Contrairement à la Chine populaire, où la pratique religieuse est étroitement contrôlée par le Parti communiste, elle est à Hongkong un « droit fondamental » garanti par la Constitution du territoire. Un peu plus de 5 % de la population sont catholiques (400 000 personnes sur 7,4 millions d’habitants), et environ autant protestantes – pour plus de quatre fois plus de bouddhistes et de taoïstes (2 millions).

« Soutien moral »

Tout au long de la contestation, des stands de veillées de prière et des chapelles de campagne sont apparus à proximité des points chauds. L’évêque auxiliaire de Hongkong, Joseph Ha, 60 ans, a lui même activement participé aux veillées de prières œcuméniques face au LegCo, le Parlement de Hongkong.
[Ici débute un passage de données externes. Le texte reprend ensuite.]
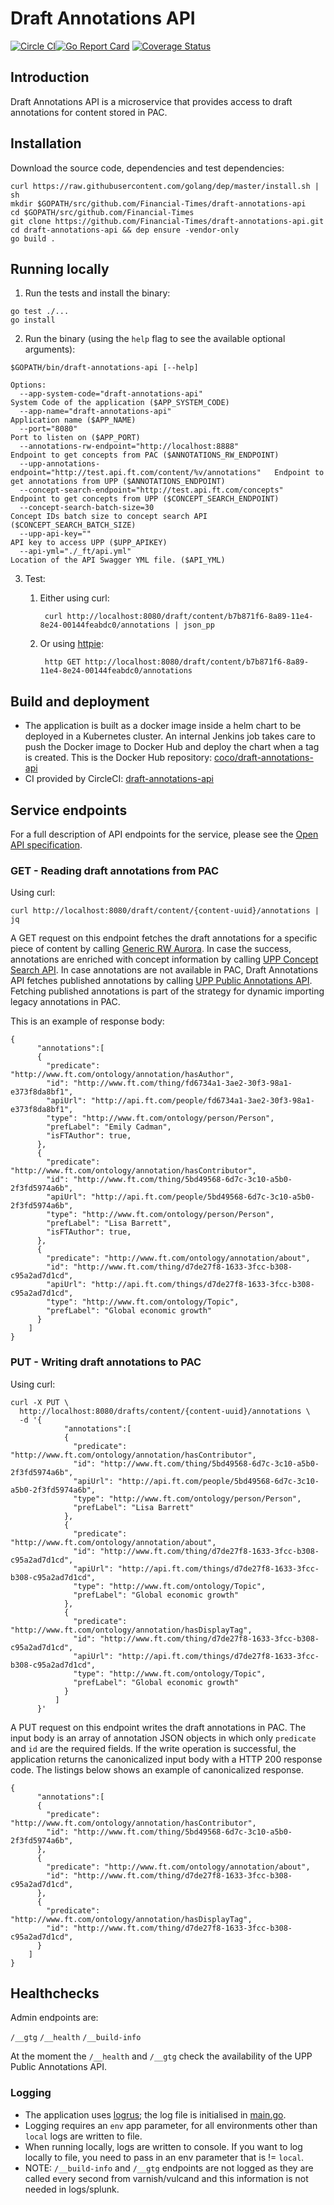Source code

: # Draft Annotations API

[![Circle CI](https://circleci.com/gh/Financial-Times/draft-annotations-api/tree/master.png?style=shield)](https://circleci.com/gh/Financial-Times/draft-annotations-api/tree/master)[![Go Report Card](https://goreportcard.com/badge/github.com/Financial-Times/draft-annotations-api)](https://goreportcard.com/report/github.com/Financial-Times/draft-annotations-api) [![Coverage Status](https://coveralls.io/repos/github/Financial-Times/draft-annotations-api/badge.svg)](https://coveralls.io/github/Financial-Times/draft-annotations-api)

## Introduction

Draft Annotations API is a microservice that provides access to draft annotations for content stored in PAC.

## Installation

Download the source code, dependencies and test dependencies:

```
curl https://raw.githubusercontent.com/golang/dep/master/install.sh | sh
mkdir $GOPATH/src/github.com/Financial-Times/draft-annotations-api
cd $GOPATH/src/github.com/Financial-Times
git clone https://github.com/Financial-Times/draft-annotations-api.git
cd draft-annotations-api && dep ensure -vendor-only
go build .
```

## Running locally

1. Run the tests and install the binary:

```
go test ./...
go install
```

2. Run the binary (using the `help` flag to see the available optional arguments):

```
$GOPATH/bin/draft-annotations-api [--help]

Options:
  --app-system-code="draft-annotations-api"                                    System Code of the application ($APP_SYSTEM_CODE)
  --app-name="draft-annotations-api"                                           Application name ($APP_NAME)
  --port="8080"                                                                Port to listen on ($APP_PORT)
  --annotations-rw-endpoint="http://localhost:8888"                            Endpoint to get concepts from PAC ($ANNOTATIONS_RW_ENDPOINT)
  --upp-annotations-endpoint="http://test.api.ft.com/content/%v/annotations"   Endpoint to get annotations from UPP ($ANNOTATIONS_ENDPOINT)
  --concept-search-endpoint="http://test.api.ft.com/concepts"                  Endpoint to get concepts from UPP ($CONCEPT_SEARCH_ENDPOINT)
  --concept-search-batch-size=30                                               Concept IDs batch size to concept search API ($CONCEPT_SEARCH_BATCH_SIZE)
  --upp-api-key=""                                                             API key to access UPP ($UPP_APIKEY)
  --api-yml="./_ft/api.yml"                                                    Location of the API Swagger YML file. ($API_YML)
```


3. Test:

    1. Either using curl:

            curl http://localhost:8080/draft/content/b7b871f6-8a89-11e4-8e24-00144feabdc0/annotations | json_pp

    1. Or using [httpie](https://github.com/jkbrzt/httpie):

            http GET http://localhost:8080/draft/content/b7b871f6-8a89-11e4-8e24-00144feabdc0/annotations

## Build and deployment

* The application is built as a docker image inside a helm chart to be deployed in a Kubernetes cluster.
  An internal Jenkins job takes care to push the Docker image to Docker Hub and deploy the chart when a tag is created.
  This is the Docker Hub repository: [coco/draft-annotations-api](https://hub.docker.com/r/coco/draft-annotations-api)
* CI provided by CircleCI: [draft-annotations-api](https://circleci.com/gh/Financial-Times/draft-annotations-api)

## Service endpoints

For a full description of API endpoints for the service, please see the [Open API specification](./_ft/api.yml).

### GET - Reading draft annotations from PAC

Using curl:

```
curl http://localhost:8080/draft/content/{content-uuid}/annotations | jq
```

A GET request on this endpoint fetches the draft annotations for a specific piece of content by calling
[Generic RW Aurora](https://github.com/Financial-Times/generic-rw-aurora).
In case the success, annotations are enriched with concept information by calling
[UPP Concept Search API](https://github.com/Financial-Times/concept-search-api).
In case annotations are not available in PAC,
Draft Annotations API fetches published annotations by calling
[UPP Public Annotations API](https://github.com/Financial-Times/public-annotations-api).
Fetching published annotations is part of the strategy for dynamic importing legacy annotations in PAC.

This is an example of response body:
```
{
      "annotations":[
      {
        "predicate": "http://www.ft.com/ontology/annotation/hasAuthor",
        "id": "http://www.ft.com/thing/fd6734a1-3ae2-30f3-98a1-e373f8da8bf1",
        "apiUrl": "http://api.ft.com/people/fd6734a1-3ae2-30f3-98a1-e373f8da8bf1",
        "type": "http://www.ft.com/ontology/person/Person",
        "prefLabel": "Emily Cadman",
        "isFTAuthor": true,
      },
      {
        "predicate": "http://www.ft.com/ontology/annotation/hasContributor",
        "id": "http://www.ft.com/thing/5bd49568-6d7c-3c10-a5b0-2f3fd5974a6b",
        "apiUrl": "http://api.ft.com/people/5bd49568-6d7c-3c10-a5b0-2f3fd5974a6b",
        "type": "http://www.ft.com/ontology/person/Person",
        "prefLabel": "Lisa Barrett",
        "isFTAuthor": true,
      },
      {
        "predicate": "http://www.ft.com/ontology/annotation/about",
        "id": "http://www.ft.com/thing/d7de27f8-1633-3fcc-b308-c95a2ad7d1cd",
        "apiUrl": "http://api.ft.com/things/d7de27f8-1633-3fcc-b308-c95a2ad7d1cd",
        "type": "http://www.ft.com/ontology/Topic",
        "prefLabel": "Global economic growth"
      }
    ]
}
```

### PUT - Writing draft annotations to PAC

Using curl:
```
curl -X PUT \
  http://localhost:8080/drafts/content/{content-uuid}/annotations \
  -d '{
            "annotations":[
            {
              "predicate": "http://www.ft.com/ontology/annotation/hasContributor",
              "id": "http://www.ft.com/thing/5bd49568-6d7c-3c10-a5b0-2f3fd5974a6b",
              "apiUrl": "http://api.ft.com/people/5bd49568-6d7c-3c10-a5b0-2f3fd5974a6b",
              "type": "http://www.ft.com/ontology/person/Person",
              "prefLabel": "Lisa Barrett"
            },
            {
              "predicate": "http://www.ft.com/ontology/annotation/about",
              "id": "http://www.ft.com/thing/d7de27f8-1633-3fcc-b308-c95a2ad7d1cd",
              "apiUrl": "http://api.ft.com/things/d7de27f8-1633-3fcc-b308-c95a2ad7d1cd",
              "type": "http://www.ft.com/ontology/Topic",
              "prefLabel": "Global economic growth"
            },
            {
              "predicate": "http://www.ft.com/ontology/annotation/hasDisplayTag",
              "id": "http://www.ft.com/thing/d7de27f8-1633-3fcc-b308-c95a2ad7d1cd",
              "apiUrl": "http://api.ft.com/things/d7de27f8-1633-3fcc-b308-c95a2ad7d1cd",
              "type": "http://www.ft.com/ontology/Topic",
              "prefLabel": "Global economic growth"
            }
          ]
      }'
```

A PUT request on this endpoint writes the draft annotations in PAC.
The input body is an array of annotation JSON objects in which only `predicate` and `id` are the required fields.
If the write operation is successful, the application returns the canonicalized input body with
a HTTP 200 response code.
The listings below shows an example of canonicalized response.

```
{
      "annotations":[
      {
        "predicate": "http://www.ft.com/ontology/annotation/hasContributor",
        "id": "http://www.ft.com/thing/5bd49568-6d7c-3c10-a5b0-2f3fd5974a6b",
      },
      {
        "predicate": "http://www.ft.com/ontology/annotation/about",
        "id": "http://www.ft.com/thing/d7de27f8-1633-3fcc-b308-c95a2ad7d1cd",
      },
      {
        "predicate": "http://www.ft.com/ontology/annotation/hasDisplayTag",
        "id": "http://www.ft.com/thing/d7de27f8-1633-3fcc-b308-c95a2ad7d1cd",
      }
    ]
}
```

## Healthchecks

Admin endpoints are:

`/__gtg`
`/__health`
`/__build-info`

At the moment the `/__health` and `/__gtg` check the availability of the UPP Public Annotations API.

### Logging

* The application uses [logrus](https://github.com/sirupsen/logrus); the log file is initialised in [main.go](main.go).
* Logging requires an `env` app parameter, for all environments other than `local` logs are written to file.
* When running locally, logs are written to console. If you want to log locally to file, you need to pass in an env parameter that is != `local`.
* NOTE: `/__build-info` and `/__gtg` endpoints are not logged as they are called every second from varnish/vulcand and this information is not needed in logs/splunk.
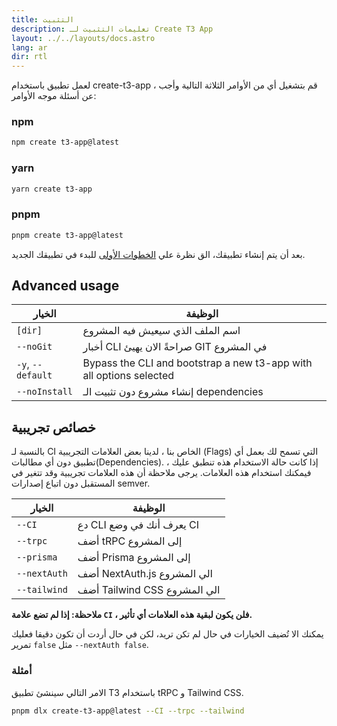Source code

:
 ```yaml
---
title: التثبيت
description: تعليمات التثبيت لـ Create T3 App
layout: ../../layouts/docs.astro
lang: ar
dir: rtl
---
```


لعمل تطبيق باستخدام create-t3-app ، قم بتشغيل أي من الأوامر الثلاثة التالية وأجب عن أسئلة موجه الأوامر:

### npm

```bash
npm create t3-app@latest
```

### yarn

```bash
yarn create t3-app
```

### pnpm

```bash
pnpm create t3-app@latest
```

بعد أن يتم إنشاء تطبيقك، الق نظرة علي [الخطوات الأولى](/en/usage/first-steps) للبدء في تطبيقك الجديد.

## Advanced usage

| الخيار            | الوظيفة                                                             |
| ----------------- | ------------------------------------------------------------------- |
| `[dir]`           | اسم الملف الذي سيعيش فيه المشروع                                    |
| `--noGit`         | أخبار CLI صراحةً الان يهيئ GIT في المشروع                           |
| `-y`, `--default` | Bypass the CLI and bootstrap a new t3-app with all options selected |
| `--noInstall`     | إنشاء مشروع دون تثبيت الـ dependencies                              |

## خصائص تجريبية

بالنسبة لـ CI الخاص بنا ، لدينا بعض العلامات التجريبية (Flags) التي تسمح لك بعمل أي تطبيق دون أي مطالبات(Dependencies). إذا كانت حالة الاستخدام هذه تنطبق عليك ، فيمكنك استخدام هذه العلامات. يرجى ملاحظة أن هذه العلامات تجريبية وقد تتغير في المستقبل دون اتباع إصدارات semver.

| الخيار       | الوظيفة                      |
| ------------ | ---------------------------- |
| `--CI`       | دع CLI يعرف أنك في وضع CI    |
| `--trpc`     | أضف tRPC إلى المشروع         |
| `--prisma`   | أضف Prisma إلى المشروع       |
| `--nextAuth` | أضف NextAuth.js الي المشروع  |
| `--tailwind` | أضف Tailwind CSS الي المشروع |

**ملاحظة: إذا لم تضع علامة `CI` ، فلن يكون لبقية هذه العلامات أي تأثير.**

يمكنك الا تُضيف الخيارات  في حال لم تكن تريد، لكن في حال أردت أن تكون دقيقا فعليك تمرير `false` مثل `--nextAuth false`.

### أمثلة

الامر التالي سينشئ تطبيق T3 باستخدام tRPC و Tailwind CSS.

```bash
pnpm dlx create-t3-app@latest --CI --trpc --tailwind
```


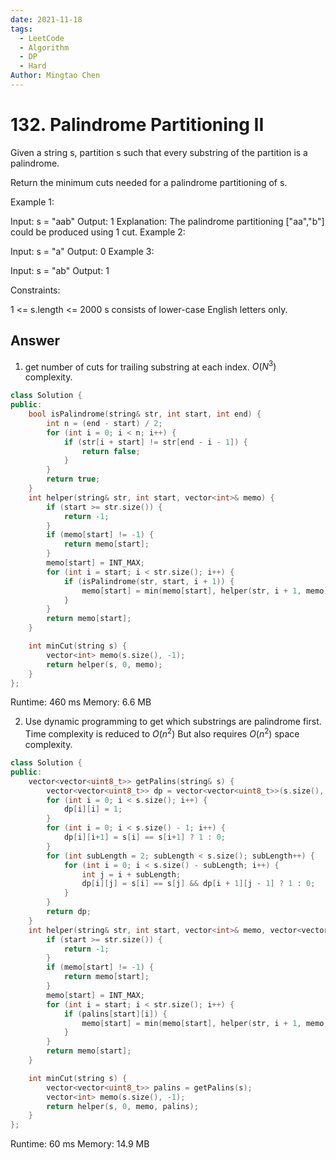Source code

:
 ```yaml
---
date: 2021-11-18
tags:
  - LeetCode
  - Algorithm
  - DP
  - Hard
Author: Mingtao Chen
---
```


# 132. Palindrome Partitioning II

Given a string s, partition s such that every substring of the partition is a palindrome.

Return the minimum cuts needed for a palindrome partitioning of s.

Example 1:

Input: s = "aab"
Output: 1
Explanation: The palindrome partitioning ["aa","b"] could be produced using 1 cut.
Example 2:

Input: s = "a"
Output: 0
Example 3:

Input: s = "ab"
Output: 1

Constraints:

1 <= s.length <= 2000
s consists of lower-case English letters only.

## Answer

1. get number of cuts for trailing substring at each index. $O(N^3)$ complexity.

```cpp
class Solution {
public:
    bool isPalindrome(string& str, int start, int end) {
        int n = (end - start) / 2;
        for (int i = 0; i < n; i++) {
            if (str[i + start] != str[end - i - 1]) {
                return false;
            }
        }
        return true;
    }
    int helper(string& str, int start, vector<int>& memo) {
        if (start >= str.size()) {
            return -1;
        }
        if (memo[start] != -1) {
            return memo[start];
        }
        memo[start] = INT_MAX;
        for (int i = start; i < str.size(); i++) {
            if (isPalindrome(str, start, i + 1)) {
                memo[start] = min(memo[start], helper(str, i + 1, memo) + 1);
            }
        }
        return memo[start];
    }

    int minCut(string s) {
        vector<int> memo(s.size(), -1);
        return helper(s, 0, memo);
    }
};
```

Runtime: 460 ms
Memory: 6.6 MB

2. Use dynamic programming to get which substrings are palindrome first. Time complexity is reduced to $O(n^2)$ But also requires $O(n^2)$ space complexity.

```cpp
class Solution {
public:
    vector<vector<uint8_t>> getPalins(string& s) {
        vector<vector<uint8_t>> dp = vector<vector<uint8_t>>(s.size(), vector<uint8_t>(s.size(), 0));
        for (int i = 0; i < s.size(); i++) {
            dp[i][i] = 1;
        }
        for (int i = 0; i < s.size() - 1; i++) {
            dp[i][i+1] = s[i] == s[i+1] ? 1 : 0;
        }
        for (int subLength = 2; subLength < s.size(); subLength++) {
            for (int i = 0; i < s.size() - subLength; i++) {
                int j = i + subLength;
                dp[i][j] = s[i] == s[j] && dp[i + 1][j - 1] ? 1 : 0;
            }
        }
        return dp;
    }
    int helper(string& str, int start, vector<int>& memo, vector<vector<uint8_t>>& palins) {
        if (start >= str.size()) {
            return -1;
        }
        if (memo[start] != -1) {
            return memo[start];
        }
        memo[start] = INT_MAX;
        for (int i = start; i < str.size(); i++) {
            if (palins[start][i]) {
                memo[start] = min(memo[start], helper(str, i + 1, memo, palins) + 1);
            }
        }
        return memo[start];
    }

    int minCut(string s) {
        vector<vector<uint8_t>> palins = getPalins(s);
        vector<int> memo(s.size(), -1);
        return helper(s, 0, memo, palins);
    }
};
```

Runtime: 60 ms
Memory: 14.9 MB
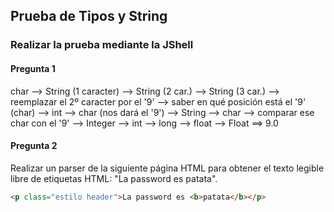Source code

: ## Prueba de Tipos y String
### Realizar la prueba mediante la JShell

#### Pregunta 1


char --> String (1 caracter) --> String (2 car.) --> String (3 car.) --> reemplazar el 2º caracter por el '9' --> saber en qué posición está el '9' (char) --> int --> char (nos dará el '9') --> String --> char --> comparar ese char con el '9' --> Integer --> int --> long --> float --> Float ==> 9.0


#### Pregunta 2

Realizar un parser de la siguiente página HTML para obtener el texto legible libre de etiquetas HTML: "La password es patata".

```html
<p class="estilo header">La password es <b>patata</b></p>
```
Nombre de tee-shirts portent la « marque » « Jesus », en grosses lettres.

Quelques heures avant la manifestation du 28 juillet à Yuen Long contre l’attaque des triades une semaine plus tôt dans la station de métro du quartier, le député prodémocratie Ray Chan tweetait : « Les amis, soyez malins. Echappez-vous avant que les flics ne perdent la tête. Moi je serai sur place pour prêcher l’Evangile. »

Au cours des affrontements des dernières semaines, des groupes de jeunes croyants se sont retrouvés les yeux fermés et les mains jointes, nez à nez avec un mur de policiers en tenue antiémeute. « Dis donc à ton Jésus de descendre nous voir ! », avait d’ailleurs lancé un policier le 12 juin à un manifestant. Le commentaire fit polémique. Une plainte fut déposée, finalement classée sans suite, fin juin. Depuis l’incident, des pancartes humoristiques avertissent les policiers : « Si vous sortez encore les bâtons, nous recommencerons à chanter Alléluia ! »

Les organisations chrétiennes se sont aussi mobilisées à la suite des quatre morts (dont au moins trois suicides avérés) associées au mouvement de contestation actuel. D’après les autorités sanitaires, ces décès découleraient d’« une épidémie de dépression » dans la jeunesse. L’un des prospectus distribués lors des manifestations, avec en prime une petite croix faite de perles rose, liste une dizaine de numéros d’assistance à contacter « en cas de problèmes de stress » et mentionne des extraits de la Bible.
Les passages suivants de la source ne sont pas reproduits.